The Role of Mitochondria in the Mechanisms of Cardiac Ischemia-Reperfusion Injury

Abstract

Mitochondria play a critical role in maintaining cellular function by ATP production. They are also a source of reactive oxygen species (ROS) and proapoptotic factors. The role of mitochondria has been established in many aspects of cell physiology/pathophysiology, including cell signaling. Mitochondria may deteriorate under various pathological conditions, including ischemia-reperfusion (IR) injury. Mitochondrial injury can be one of the main causes for cardiac and other tissue injuries by energy stress and overproduction of toxic reactive oxygen species, leading to oxidative stress, elevated calcium and apoptotic and necrotic cell death. However, the interplay among these processes in normal and pathological conditions is still poorly understood. Mitochondria play a critical role in cardiac IR injury, where they are directly involved in several pathophysiological mechanisms.

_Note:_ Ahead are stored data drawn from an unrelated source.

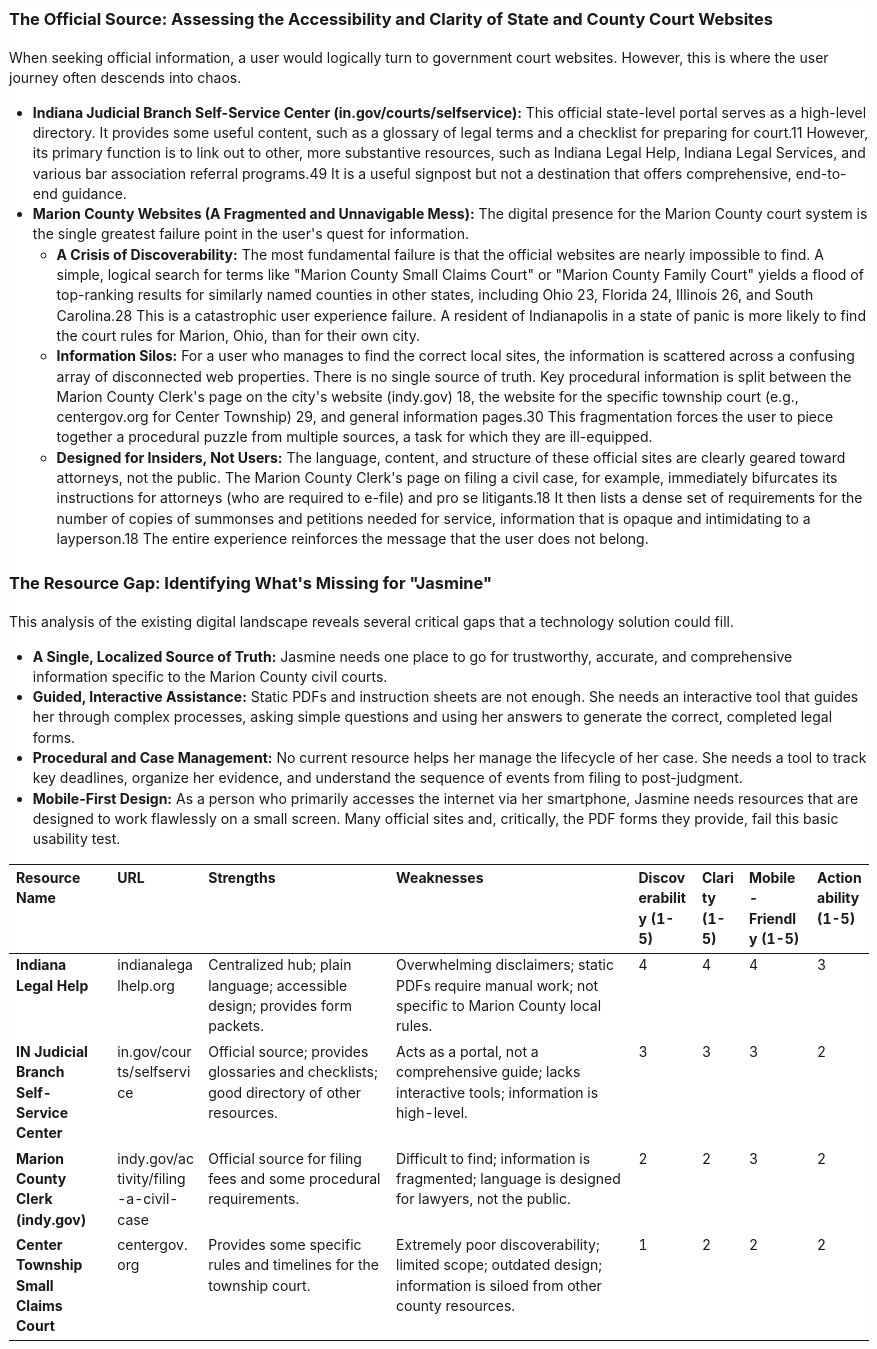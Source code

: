 ### **The Official Source: Assessing the Accessibility and Clarity of State and County Court Websites**

When seeking official information, a user would logically turn to government court websites. However, this is where the user journey often descends into chaos.

* **Indiana Judicial Branch Self-Service Center (in.gov/courts/selfservice):** This official state-level portal serves as a high-level directory. It provides some useful content, such as a glossary of legal terms and a checklist for preparing for court.11 However, its primary function is to link out to other, more substantive resources, such as Indiana Legal Help, Indiana Legal Services, and various bar association referral programs.49 It is a useful signpost but not a destination that offers comprehensive, end-to-end guidance.  
* **Marion County Websites (A Fragmented and Unnavigable Mess):** The digital presence for the Marion County court system is the single greatest failure point in the user's quest for information.  
  * **A Crisis of Discoverability:** The most fundamental failure is that the official websites are nearly impossible to find. A simple, logical search for terms like "Marion County Small Claims Court" or "Marion County Family Court" yields a flood of top-ranking results for similarly named counties in other states, including Ohio 23, Florida 24, Illinois 26, and South Carolina.28 This is a catastrophic user experience failure. A resident of Indianapolis in a state of panic is more likely to find the court rules for Marion, Ohio, than for their own city.  
  * **Information Silos:** For a user who manages to find the correct local sites, the information is scattered across a confusing array of disconnected web properties. There is no single source of truth. Key procedural information is split between the Marion County Clerk's page on the city's website (indy.gov) 18, the website for the specific township court (e.g., centergov.org for Center Township) 29, and general information pages.30 This fragmentation forces the user to piece together a procedural puzzle from multiple sources, a task for which they are ill-equipped.  
  * **Designed for Insiders, Not Users:** The language, content, and structure of these official sites are clearly geared toward attorneys, not the public. The Marion County Clerk's page on filing a civil case, for example, immediately bifurcates its instructions for attorneys (who are required to e-file) and pro se litigants.18 It then lists a dense set of requirements for the number of copies of summonses and petitions needed for service, information that is opaque and intimidating to a layperson.18 The entire experience reinforces the message that the user does not belong.

### **The Resource Gap: Identifying What's Missing for "Jasmine"**

This analysis of the existing digital landscape reveals several critical gaps that a technology solution could fill.

* **A Single, Localized Source of Truth:** Jasmine needs one place to go for trustworthy, accurate, and comprehensive information specific to the Marion County civil courts.  
* **Guided, Interactive Assistance:** Static PDFs and instruction sheets are not enough. She needs an interactive tool that guides her through complex processes, asking simple questions and using her answers to generate the correct, completed legal forms.  
* **Procedural and Case Management:** No current resource helps her manage the lifecycle of her case. She needs a tool to track key deadlines, organize her evidence, and understand the sequence of events from filing to post-judgment.  
* **Mobile-First Design:** As a person who primarily accesses the internet via her smartphone, Jasmine needs resources that are designed to work flawlessly on a small screen. Many official sites and, critically, the PDF forms they provide, fail this basic usability test.

| Resource Name | URL | Strengths | Weaknesses | Discoverability (1-5) | Clarity (1-5) | Mobile-Friendly (1-5) | Actionability (1-5) |
| :---- | :---- | :---- | :---- | :---- | :---- | :---- | :---- |
| **Indiana Legal Help** | indianalegalhelp.org | Centralized hub; plain language; accessible design; provides form packets. | Overwhelming disclaimers; static PDFs require manual work; not specific to Marion County local rules. | 4 | 4 | 4 | 3 |
| **IN Judicial Branch Self-Service Center** | in.gov/courts/selfservice | Official source; provides glossaries and checklists; good directory of other resources. | Acts as a portal, not a comprehensive guide; lacks interactive tools; information is high-level. | 3 | 3 | 3 | 2 |
| **Marion County Clerk (indy.gov)** | indy.gov/activity/filing-a-civil-case | Official source for filing fees and some procedural requirements. | Difficult to find; information is fragmented; language is designed for lawyers, not the public. | 2 | 2 | 3 | 2 |
| **Center Township Small Claims Court** | centergov.org | Provides some specific rules and timelines for the township court. | Extremely poor discoverability; limited scope; outdated design; information is siloed from other county resources. | 1 | 2 | 2 | 2 |
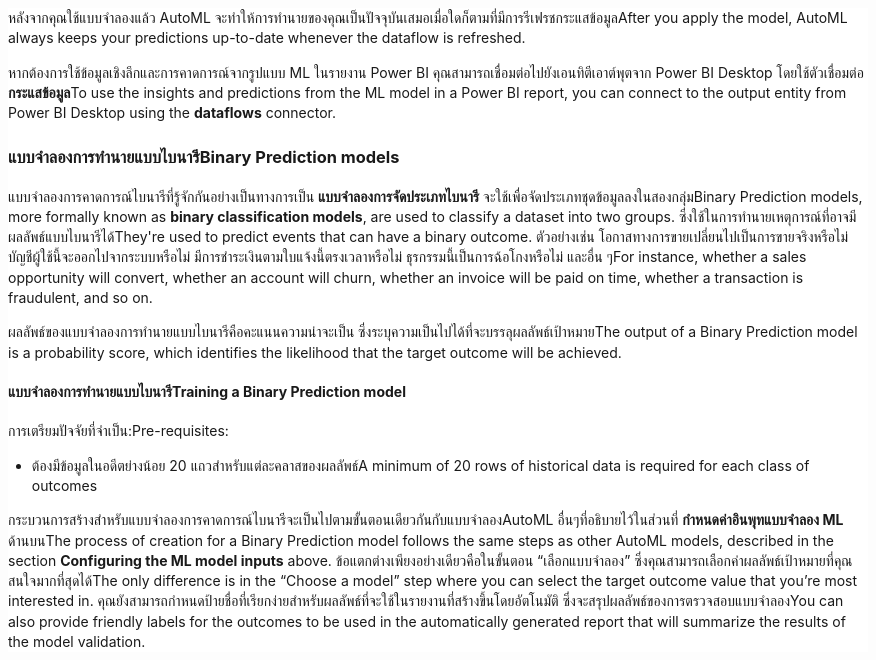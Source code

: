 <span data-ttu-id="19e33-321">หลังจากคุณใช้แบบจำลองแล้ว AutoML จะทำให้การทำนายของคุณเป็นปัจจุบันเสมอเมื่อใดก็ตามที่มีการรีเฟรชกระแสข้อมูล</span><span class="sxs-lookup"><span data-stu-id="19e33-321">After you apply the model, AutoML always keeps your predictions up-to-date whenever the dataflow is refreshed.</span></span>

<span data-ttu-id="19e33-322">หากต้องการใช้ข้อมูลเชิงลึกและการคาดการณ์จากรูปแบบ ML ในรายงาน Power BI คุณสามารถเชื่อมต่อไปยังเอนทิตีเอาต์พุตจาก Power BI Desktop โดยใช้ตัวเชื่อมต่อ **กระแสข้อมูล**</span><span class="sxs-lookup"><span data-stu-id="19e33-322">To use the insights and predictions from the ML model in a Power BI report, you can connect to the output entity from Power BI Desktop using the **dataflows** connector.</span></span>

### <a name="binary-prediction-models"></a><span data-ttu-id="19e33-323">แบบจำลองการทำนายแบบไบนารี</span><span class="sxs-lookup"><span data-stu-id="19e33-323">Binary Prediction models</span></span>

<span data-ttu-id="19e33-324">แบบจำลองการคาดการณ์ไบนารีที่รู้จักกันอย่างเป็นทางการเป็น **แบบจำลองการจัดประเภทไบนารี** จะใช้เพื่อจัดประเภทชุดข้อมูลลงในสองกลุ่ม</span><span class="sxs-lookup"><span data-stu-id="19e33-324">Binary Prediction models, more formally known as **binary classification models**, are used to classify a dataset into two groups.</span></span> <span data-ttu-id="19e33-325">ซึ่งใช้ในการทำนายเหตุการณ์ที่อาจมีผลลัพธ์แบบไบนารีได้</span><span class="sxs-lookup"><span data-stu-id="19e33-325">They're used to predict events that can have a binary outcome.</span></span> <span data-ttu-id="19e33-326">ตัวอย่างเช่น โอกาสทางการขายเปลี่ยนไปเป็นการขายจริงหรือไม่ บัญชีผู้ใช้นี้จะออกไปจากระบบหรือไม่ มีการชำระเงินตามใบแจ้งนี้ตรงเวลาหรือไม่ ธุรกรรมนี้เป็นการฉ้อโกงหรือไม่ และอื่น ๆ</span><span class="sxs-lookup"><span data-stu-id="19e33-326">For instance, whether a sales opportunity will convert, whether an account will churn, whether an invoice will be paid on time, whether a transaction is fraudulent, and so on.</span></span>

<span data-ttu-id="19e33-327">ผลลัพธ์ของแบบจำลองการทำนายแบบไบนารีคือคะแนนความน่าจะเป็น ซึ่งระบุความเป็นไปได้ที่จะบรรลุผลลัพธ์เป้าหมาย</span><span class="sxs-lookup"><span data-stu-id="19e33-327">The output of a Binary Prediction model is a probability score, which identifies the likelihood that the target outcome will be achieved.</span></span>

#### <a name="training-a-binary-prediction-model"></a><span data-ttu-id="19e33-328">แบบจำลองการทำนายแบบไบนารี</span><span class="sxs-lookup"><span data-stu-id="19e33-328">Training a Binary Prediction model</span></span>

<span data-ttu-id="19e33-329">การเตรียมปัจจัยที่จำเป็น:</span><span class="sxs-lookup"><span data-stu-id="19e33-329">Pre-requisites:</span></span>

- <span data-ttu-id="19e33-330">ต้องมีข้อมูลในอดีตย่างน้อย 20 แถวสำหรับแต่ละคลาสของผลลัพธ์</span><span class="sxs-lookup"><span data-stu-id="19e33-330">A minimum of 20 rows of historical data is required for each class of outcomes</span></span>

<span data-ttu-id="19e33-331">กระบวนการสร้างสำหรับแบบจำลองการคาดการณ์ไบนารีจะเป็นไปตามขั้นตอนเดียวกันกับแบบจำลองAutoML อื่นๆที่อธิบายไว้ในส่วนที่ **กำหนดค่าอินพุทแบบจำลอง ML** ด้านบน</span><span class="sxs-lookup"><span data-stu-id="19e33-331">The process of creation for a Binary Prediction model follows the same steps as other AutoML models, described in the section **Configuring the ML model inputs** above.</span></span> <span data-ttu-id="19e33-332">ข้อแตกต่างเพียงอย่างเดียวคือในขั้นตอน “เลือกแบบจำลอง” ซึ่งคุณสามารถเลือกค่าผลลัพธ์เป้าหมายที่คุณสนใจมากที่สุดได้</span><span class="sxs-lookup"><span data-stu-id="19e33-332">The only difference is in the “Choose a model” step where you can select the target outcome value that you’re most interested in.</span></span> <span data-ttu-id="19e33-333">คุณยังสามารถกำหนดป้ายชื่อที่เรียกง่ายสำหรับผลลัพธ์ที่จะใช้ในรายงานที่สร้างขึ้นโดยอัตโนมัติ ซึ่งจะสรุปผลลัพธ์ของการตรวจสอบแบบจำลอง</span><span class="sxs-lookup"><span data-stu-id="19e33-333">You can also provide friendly labels for the outcomes to be used in the automatically generated report that will summarize the results of the model validation.</span></span>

We also discuss the role of mitochondria in the context of mitochondrial dynamics, specializations and heterogeneity. Also, we wanted to stress the existence of morphologically and functionally different mitochondrial subpopulations in the heart that may have different sensitivities to diseases and IR injury. Therefore, various cardioprotective interventions that modulate mitochondrial stability, dynamics and turnover, including various pharmacologic agents, specific mitochondrial antioxidants and uncouplers, and ischemic preconditioning can be considered as the main strategies to protect mitochondrial and cardiovascular function and thus enhance longevity.